New report on Hydroponic Crop Farming in the US

During the five years to 2013, revenue for the Hydroponic Crop Farming industry has maintained positive growth, indicating that the recession had a minimal effect on industry operators. Over the five-year period, a growing number of individuals shifted to healthy eating and consuming organic produce, resulting in high demand. In addition, extreme weather conditions damaged many crops for fresh field farmers, so grocery stores and farmers markets quickly turned to hydroponic farmers to meet their demand. In particular, the 2012 drought in the continental United States harmed agricultural industries all across the board, presenting an opportunity for hydroponic crop farmers. Consequently, industry revenue jumped 8.1% due to this unmet demand. In the five years to 2013, industry revenue is expected to increase at an average annual rate of 3.6% to $606.8 million. In 2013 alone, revenue from hydroponic crop farming is anticipated to grow 4.9% as a result of rebounding demand from fruit and vegetable markets.

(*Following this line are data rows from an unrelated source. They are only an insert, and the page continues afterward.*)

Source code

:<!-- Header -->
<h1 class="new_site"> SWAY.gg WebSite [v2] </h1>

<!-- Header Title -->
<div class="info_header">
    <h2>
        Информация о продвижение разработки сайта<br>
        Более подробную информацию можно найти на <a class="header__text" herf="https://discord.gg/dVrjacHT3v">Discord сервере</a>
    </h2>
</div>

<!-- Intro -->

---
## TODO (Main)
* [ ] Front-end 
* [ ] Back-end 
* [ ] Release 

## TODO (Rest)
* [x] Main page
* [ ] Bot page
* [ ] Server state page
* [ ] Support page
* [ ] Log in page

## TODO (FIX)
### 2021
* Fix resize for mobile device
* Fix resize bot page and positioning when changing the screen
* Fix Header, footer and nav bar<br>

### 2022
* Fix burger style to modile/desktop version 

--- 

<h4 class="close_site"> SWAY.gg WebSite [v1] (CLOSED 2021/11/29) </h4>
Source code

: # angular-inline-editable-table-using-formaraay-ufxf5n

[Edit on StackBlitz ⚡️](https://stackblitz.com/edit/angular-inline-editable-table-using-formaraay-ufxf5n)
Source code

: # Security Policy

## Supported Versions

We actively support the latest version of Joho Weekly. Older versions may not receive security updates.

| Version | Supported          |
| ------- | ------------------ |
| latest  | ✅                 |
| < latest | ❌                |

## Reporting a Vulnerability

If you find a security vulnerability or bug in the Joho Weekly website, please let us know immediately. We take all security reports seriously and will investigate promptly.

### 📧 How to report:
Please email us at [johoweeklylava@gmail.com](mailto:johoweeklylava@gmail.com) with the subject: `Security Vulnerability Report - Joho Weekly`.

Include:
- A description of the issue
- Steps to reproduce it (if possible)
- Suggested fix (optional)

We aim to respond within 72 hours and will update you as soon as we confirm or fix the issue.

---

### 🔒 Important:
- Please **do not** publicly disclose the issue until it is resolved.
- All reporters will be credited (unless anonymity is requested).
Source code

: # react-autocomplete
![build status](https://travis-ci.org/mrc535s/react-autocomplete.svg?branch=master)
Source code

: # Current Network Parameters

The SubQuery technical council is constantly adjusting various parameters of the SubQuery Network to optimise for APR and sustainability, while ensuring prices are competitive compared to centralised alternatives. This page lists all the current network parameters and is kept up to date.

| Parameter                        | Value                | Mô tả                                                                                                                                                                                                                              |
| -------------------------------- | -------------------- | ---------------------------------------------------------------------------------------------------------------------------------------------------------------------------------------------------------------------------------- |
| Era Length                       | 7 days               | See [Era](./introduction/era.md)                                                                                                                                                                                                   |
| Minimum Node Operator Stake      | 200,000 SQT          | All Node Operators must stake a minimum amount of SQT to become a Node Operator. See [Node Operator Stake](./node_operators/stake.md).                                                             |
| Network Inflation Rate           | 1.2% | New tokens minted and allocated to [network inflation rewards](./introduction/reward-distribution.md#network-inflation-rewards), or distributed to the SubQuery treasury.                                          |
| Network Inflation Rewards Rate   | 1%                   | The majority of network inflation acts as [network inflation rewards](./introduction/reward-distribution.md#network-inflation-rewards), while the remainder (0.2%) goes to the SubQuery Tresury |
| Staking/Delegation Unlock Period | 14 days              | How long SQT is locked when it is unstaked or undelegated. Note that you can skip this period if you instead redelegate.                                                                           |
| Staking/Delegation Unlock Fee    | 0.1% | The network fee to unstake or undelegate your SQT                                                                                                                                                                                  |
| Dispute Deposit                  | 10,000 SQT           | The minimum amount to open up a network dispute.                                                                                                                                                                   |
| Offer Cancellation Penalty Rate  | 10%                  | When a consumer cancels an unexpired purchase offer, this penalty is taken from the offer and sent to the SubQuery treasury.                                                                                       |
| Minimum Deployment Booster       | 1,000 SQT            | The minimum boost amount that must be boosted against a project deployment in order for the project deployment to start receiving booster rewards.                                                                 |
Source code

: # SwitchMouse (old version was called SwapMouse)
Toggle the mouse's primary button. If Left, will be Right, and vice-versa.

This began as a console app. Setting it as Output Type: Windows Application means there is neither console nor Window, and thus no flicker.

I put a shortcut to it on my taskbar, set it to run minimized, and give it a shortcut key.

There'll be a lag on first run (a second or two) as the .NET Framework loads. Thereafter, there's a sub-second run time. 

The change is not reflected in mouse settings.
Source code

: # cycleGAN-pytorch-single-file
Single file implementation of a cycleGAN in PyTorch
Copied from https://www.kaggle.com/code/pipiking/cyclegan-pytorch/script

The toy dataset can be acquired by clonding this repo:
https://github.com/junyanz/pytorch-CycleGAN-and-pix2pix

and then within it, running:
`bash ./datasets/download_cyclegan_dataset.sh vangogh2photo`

No drastic changes are expected within the industry over the next five years. Revenue will continue to increase over the five years to 2018. Vegetable and fruit consumption has plenty of room to grow to meet Americans' dietary standards; IBISWorld expects that industry associations and government spending will help promote healthy eating through vegetable marketing. Demand for quality organic produce will keep rising, fostering this industry's growth. "In addition, poor weather conditions are projected to increase downstream purchasers' reliability on hydroponic farmers," says IBISWorld Industry Analyst Agiimaa Kruchkin. Mexican imports will pose a small threat to the domestic industry, as the country increases its hydroponic farming capabilities. Nevertheless, as consumers increasingly purchase locally grown produce, imports will not pose a substantial threat.

Concentration in the Hydroponic Crop Farming industry is low. The two largest companies are Eurofresh Farms and Village Farms International. These players benefit from managing their own distribution networks and marketing agreements, which have enabled them to increase their market share over the five years to 2013. In addition, their revenue figures have attracted the attention of large private equity and hedge fund managers, who have helped them access debt markets to fund expansion. In contrast, the rest of the industry is composed of small farms. According to Kruchkin, "Consumer demand has helped grow the number and earnings for small hydroponic farms, but their market share is limited because of their production capacity, distribution constraints and smaller localized demand." IBISWorld projects industry concentration will remain steady over the next five years as expansion by the top firms is mitigated by growing consumer demand for locally grown produce.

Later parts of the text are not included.